UWF alumna makes an impact on her students
The thought of becoming a teacher occurred at a young age for Amanda Lagergren,'07. When she was an elementary school student, she would silently critique her teachers, thinking about the ways she would do things differently. However, it wasn't until a few years after graduating from college that she realized she wanted to make teaching a career.
The thought of becoming a teacher occurred at a young age for Amanda Lagergren,’07. When she was an elementary school student, she would silently critique her teachers, thinking about the ways she would do things differently. However, it wasn’t until a few years after graduating from college that she realized she wanted to make teaching a career.
“I have always wanted to make an impact on children’s lives,” said Lagergren. “So, I went back to school and earned my master’s in education from the University of West Florida. Without UWF, I would not have been prepared to become the teacher I am today.”
Lagergren is now in her third year of teaching fifth grade at Edgewater Elementary, a school in Pensacola with 370 students. And, this year, she was selected from a pool of 70 nominees as the Escambia County School District Teacher of the Year for 2009-2010.
Lagergren focuses on building her students’ confidence. During her first year of teaching, she had a student who, due to various circumstances, had low self-esteem. He did not think he could learn and catch up with the other students. This caused him to have a behavior problem at the beginning of the year. Lagergren worked with him throughout the year, and he transformed into a dedicated student with an excellent attitude.
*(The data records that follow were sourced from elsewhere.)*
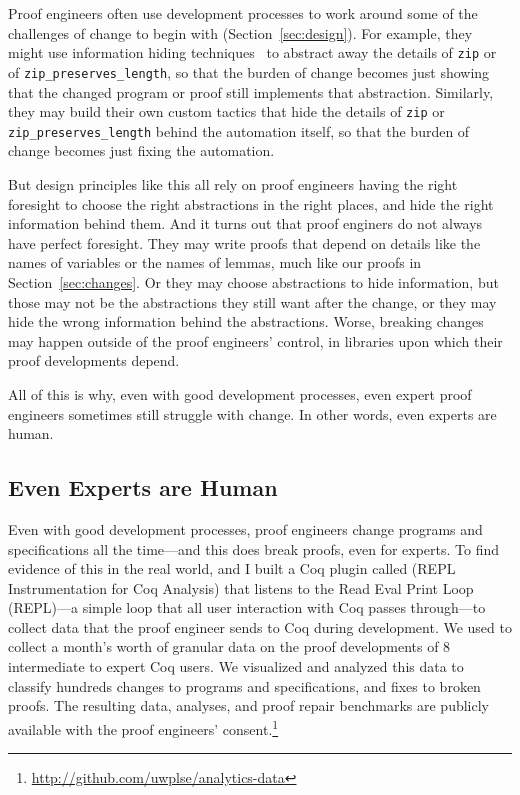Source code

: Proof engineers often use development processes to work around some of the challenges of change to begin with (Section~\ref{sec:design}).
For example, they might use information hiding techniques~\cite{Woos:2016:PCF:2854065.2854081, Klein:2014:CFV:2584468.2560537}
to abstract away the details of \lstinline{zip} or of \lstinline{zip_preserves_length},
so that the burden of change becomes just showing that the changed program or proof still implements that abstraction.
Similarly, they may build their own custom tactics that hide the details of
\lstinline{zip} or \lstinline{zip_preserves_length} behind the automation itself,
so that the burden of change becomes just fixing the automation.

But design principles like this all rely on proof engineers having the right foresight to choose the 
right abstractions in the right places, and hide the right information behind them.
And it turns out that proof enginers do not always have perfect foresight.
They may write proofs that depend on details like the names of variables or the names of lemmas,
much like our proofs in Section~\ref{sec:changes}.
Or they may choose abstractions to hide information, but those may not be the abstractions they still want after the change,
or they may hide the wrong information behind the abstractions.
Worse, breaking changes may happen outside of the proof engineers' control,
in libraries upon which their proof developments depend.

All of this is why, even with good development processes, even expert proof engineers
sometimes still struggle with change.
In other words, even experts are human.

\subsection{Even Experts are Human}
\label{sec:irl}


Even with good development processes, proof engineers change programs and specifications all the time---and this does break proofs, 
even for experts.
To find evidence of this in the real world,  and I built a Coq plugin called \toolname 
(REPL Instrumentation for Coq Analysis) that listens to the Read Eval Print
Loop (REPL)---a simple loop that all user interaction with Coq passes through---to collect data that the proof engineer sends to Coq during development.
We used \toolname to collect a month's worth of granular data on 
the proof developments of 8 intermediate to expert Coq users.
We visualized and analyzed this data to classify hundreds changes to programs and specifications,
and fixes to broken proofs.
The resulting data, analyses, and proof repair benchmarks are publicly available with the proof engineers' 
consent.\footnote{\url{http://github.com/uwplse/analytics-data}}

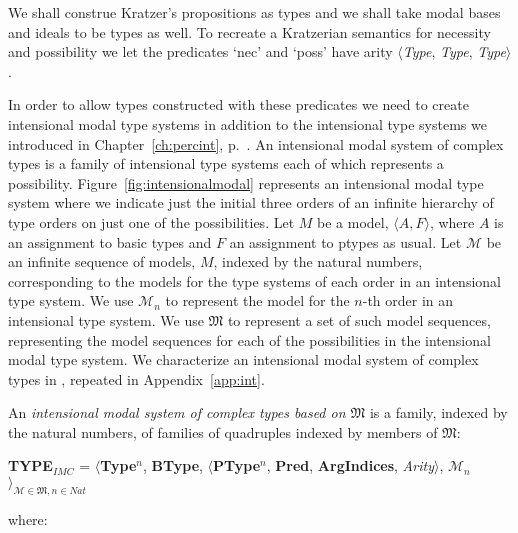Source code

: We shall construe Kratzer's propositions as types and we shall take
modal bases and ideals to be types as well.  To recreate a Kratzerian
semantics for necessity and possibility we let the predicates `nec'
and `poss' have arity $\langle$\textit{Type}, \textit{Type},
\textit{Type}$\rangle$.
\begin{shaded}
In order to allow types constructed with these predicates we need to
create intensional modal type systems in addition to the intensional
type systems we introduced in Chapter~\ref{ch:percint},
p.~\pageref{ex:int-type-sys}.  An intensional modal system of complex
types is a family of intensional type systems each of which represents
a possibility. %
Figure~\ref{fig:intensionalmodal} represents an intensional modal type
system where we indicate just the initial
three orders of an infinite hierarchy of type orders on just one of
the possibilities.  Let $M$ be a model, $\langle A,F\rangle$, where
$A$ is an assignment to basic types and $F$ an assignment to ptypes as
usual.  Let $\mathcal{M}$ be an infinite sequence of models, $M$, indexed by
the natural numbers, corresponding to the models for the type systems
of each order in an intensional type system.  We use $\mathcal{M}_n$
to represent the model for the $n$-th order in an intensional type
system.  We use $\mathfrak{M}$ to represent a set of such model
sequences, representing the model sequences for each of the
possibilities in the intensional modal type system.  We characterize
an intensional modal system of complex types in \nexteg{}, repeated in
Appendix~\ref{app:int}.
\begin{ex} 
 An {\it intensional modal system of complex types based on $\mathfrak{M}$\/} is a family,
indexed by the natural numbers, of families of quadruples indexed by
members of $\mathfrak{M}$:
\begin{display}
{\bf TYPE$_\mathit{IMC}$} = $\langle${\bf Type}$^n$, {\bf BType},
$\langle$\textbf{PType}$^n$, {\bf Pred}, \textbf{ArgIndices}, {\it
  Arity\/}$\rangle$, $\mathscr{M}_n$$\rangle_{\mathscr{M}\in\mathfrak{M},n\in\mathit{Nat}}$
\end{display}
where:
\begin{enumerate} 
 

\end{enumerate}
\end{ex}
\end{shaded}
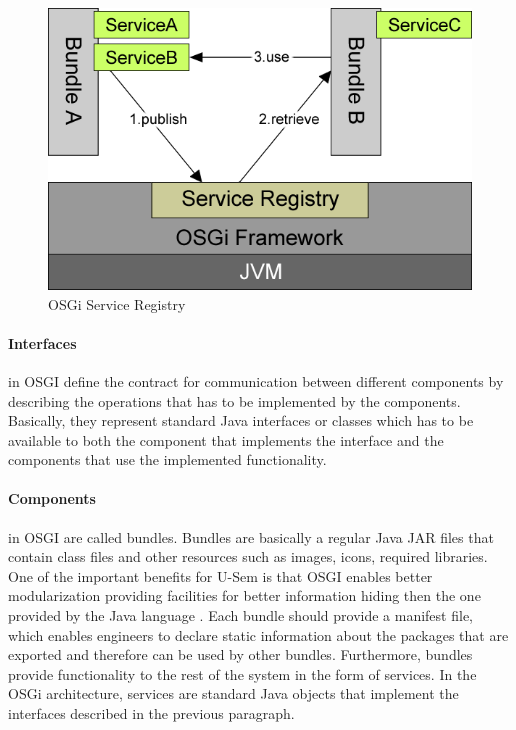 \begin{figure}[h!]
  \centering
  	\includegraphics[scale=0.6]{plug-in/OSGI.png}
  \caption{OSGi Service Registry \cite{Andre}}
  \label{fig_osgi}
\end{figure}

\paragraph{Interfaces}
 in OSGI define the contract for communication between different components by describing the operations that has to be implemented by the components. Basically, they represent standard Java interfaces or classes which has to be available to both the component that implements the interface and the components that use the implemented functionality.


\paragraph{Components}
  in OSGI are called bundles. Bundles are basically a regular Java JAR files that contain class files and other resources such as images, icons, required libraries. One of the important benefits for U-Sem is that OSGI enables better modularization providing facilities for better information hiding then the one provided by the Java language \cite{Andre}. Each bundle should provide a manifest file, which enables engineers to declare static information about the packages that are exported and therefore can be used by other bundles. Furthermore, bundles provide functionality to the rest of the system in the form of services. In the OSGi architecture, services are standard Java objects that implement the interfaces described in the previous paragraph.

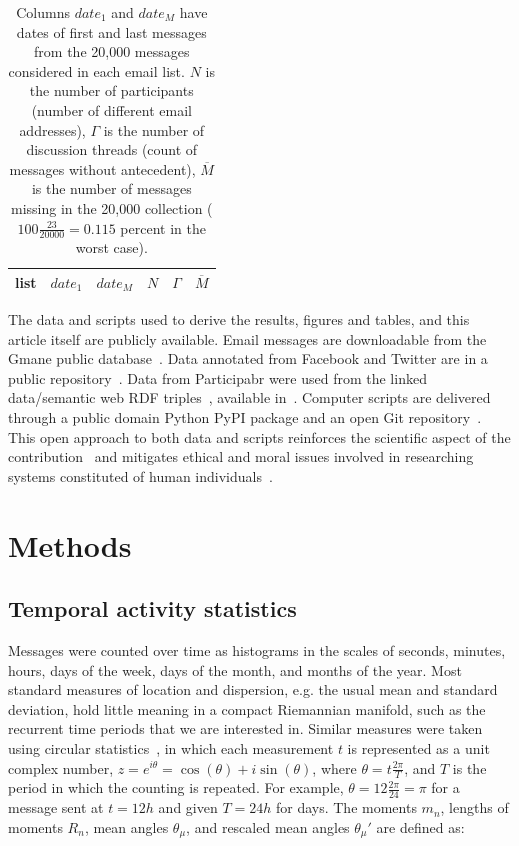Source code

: \documentclass[%
aip,
jmp,%
amsmath,amssymb,
reprint,%
]{revtex4-1}
\begin{document}
\begin{table}
\centering
\caption{Columns $date_1$ and $date_M$ have dates of first and last messages from the 20,000 messages considered in each email list.
$N$ is the number of participants (number of different email addresses),
$\Gamma$ is the number of discussion threads (count of messages without antecedent),
$\overline{M}$ is the number of messages missing in the 20,000 collection
($100\frac{23}{20000}=0.115$ percent in the worst case).
}
\label{tab:genLists}
\begin{tabular}{|l|c|c|c|c|c|}\hline
list & $date_1$ & $date_{M}$    & $N$  & $\Gamma$ & $\overline{M}$ \\\hline

\end{tabular}
\end{table}
The data and scripts used to derive the results, figures and tables, and this article itself are publicly available. Email messages are downloadable from the Gmane public database~\cite{Gmanewikipedia}.
Data annotated from Facebook and Twitter are in a public repository~\cite{fbtwData}.
Data from Participabr were used from the linked data/semantic web RDF triples~\cite{opa}, available in~\cite{datahub}.
Computer scripts are delivered through a public domain Python PyPI package and an open Git repository~\cite{gmanePack}.
This open approach to both data and scripts reinforces the scientific aspect of the contribution~\cite{openSci} and mitigates ethical and moral issues involved in researching systems constituted of human individuals~\cite{anPhy,ccs15}.

\section{Methods}\label{sec:carac}

\subsection{Temporal activity statistics}\label{sec:mtime}
Messages were counted over time as histograms in the scales of seconds,
minutes, hours, days of the week, days of the month, and months of the year.
Most standard measures of location and dispersion, e.g. the usual mean and
standard deviation, hold little meaning in a compact Riemannian manifold,
such as the recurrent time periods that we are interested in.
Similar measures were taken using circular statistics~\cite{directionalStats},
in which each measurement $t$ is represented as a unit complex number,
$z=e^{i\theta}=\cos(\theta)+i\sin(\theta)$, where $\theta=t\frac{2\pi}{T}$,
and $T$ is the period in which the counting is repeated.
For example, $\theta=12\frac{2\pi}{24}=\pi$ for a message sent at $t=12h$ and given $T=24h$ for days.
The moments $m_n$, lengths of moments $R_n$, mean angles $\theta_\mu$, and rescaled mean angles $\theta_\mu'$ are defined as:
\end{document}
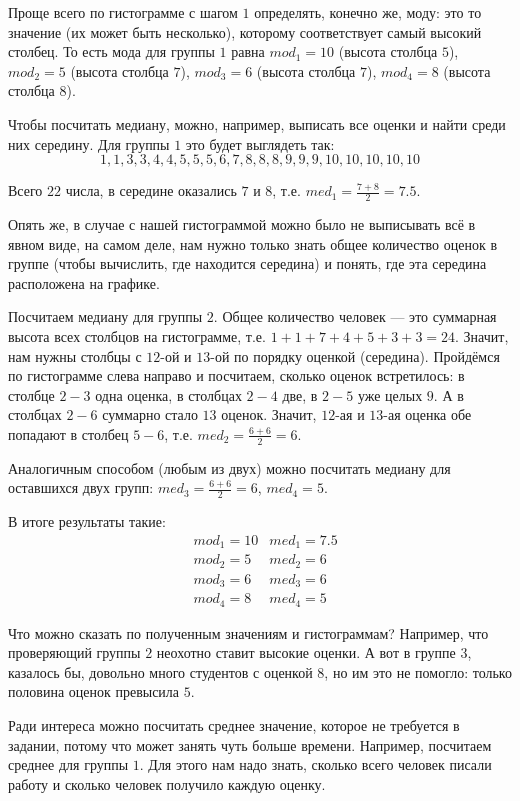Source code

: \documentclass[12pt, a4paper, oneside]{article}
\theoremstyle{plain} %
\theoremstyle{definition}
\begin{document}
\begin{solution}
Проще всего по гистограмме с шагом $1$ определять, конечно же, моду: это то значение (их может быть несколько), которому соответствует самый высокий столбец. То есть мода для группы $1$ равна $mod_1 = 10$ (высота столбца $5$), $mod_2 = 5$ (высота столбца $7$), $mod_3 = 6$ (высота столбца $7$), $mod_4 = 8$ (высота столбца $8$).

Чтобы посчитать медиану, можно, например, выписать все оценки и найти среди них середину.
Для группы $1$ это будет выглядеть так:
$$
    1, 1, 3, 3, 4, 4, 5, 5, 5, 6, 7, 8, 8, 8, 9, 9, 9, 10, 10, 10, 10, 10
$$

Всего $22$ числа, в середине оказались $7$ и $8$, т.е. $med_1 = \frac{7 + 8}{2} = 7.5$.

Опять же, в случае с нашей гистограммой можно было не выписывать всё в явном виде, на самом деле, нам нужно только знать общее количество оценок в группе (чтобы вычислить, где находится середина) и понять, где эта середина расположена на графике.

Посчитаем медиану для группы $2$. Общее количество человек --- это суммарная высота всех столбцов на гистограмме, т.е. $1 + 1 + 7 + 4 + 5 + 3 + 3 = 24$. Значит, нам нужны столбцы с $12$-ой и $13$-ой по порядку оценкой (середина). Пройдёмся по гистограмме слева направо и посчитаем, сколько оценок встретилось: в столбце $2-3$ одна оценка, в столбцах $2-4$ две, в $2-5$ уже целых $9$. А в столбцах $2-6$ суммарно стало $13$ оценок. Значит, $12$-ая и $13$-ая оценка обе попадают в столбец $5-6$, т.е. $med_2 = \frac{6 + 6}{2} = 6$.

Аналогичным способом (любым из двух) можно посчитать медиану для оставшихся двух групп: $med_3 = \frac{6 + 6}{2} = 6$, $med_4 = 5$.

В итоге результаты такие:
\begin{align*}
    &mod_1 = 10 &med_1 = 7.5 \\
    &mod_2 = 5 &med_2 = 6 \\
    &mod_3 = 6 &med_3 = 6 \\
    &mod_4 = 8 &med_4 = 5
\end{align*}

Что можно сказать по полученным значениям и гистограммам? Например, что проверяющий группы $2$ неохотно ставит высокие оценки. А вот в группе $3$, казалось бы, довольно много студентов с оценкой $8$, но им это не помогло: только половина оценок превысила $5$.

Ради интереса можно посчитать среднее значение, которое не требуется в задании, потому что может занять чуть больше времени.
Например, посчитаем среднее для группы $1$. Для этого нам надо знать, сколько всего человек писали работу и сколько человек получило каждую оценку.


\end{solution}
\end{document}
Now, he comes to visit her about once a month. He has been student of the month and he is speaking at his upcoming graduation.
“I am so proud of him,” said Lagergren. “On the days when I wonder why I do this crazy job, I pull out the note he gave me on the last day of school. In his note, he thanks me for believing in him when no one else did. I can’t change all of the kids like I did him, but I will do my hardest to try. Just helping change this one is worth every bit of time and effort I have spent on all my students.”
A big believer in cooperative learning, she encourages students to work together on projects and assignments.
“I want my students to want to learn and become confident learners,” said Lagergren. “I don’t want them to be afraid to take chances in the classroom. The kids are amazing, and while they will learn a lot from you, you will learn even more from them.”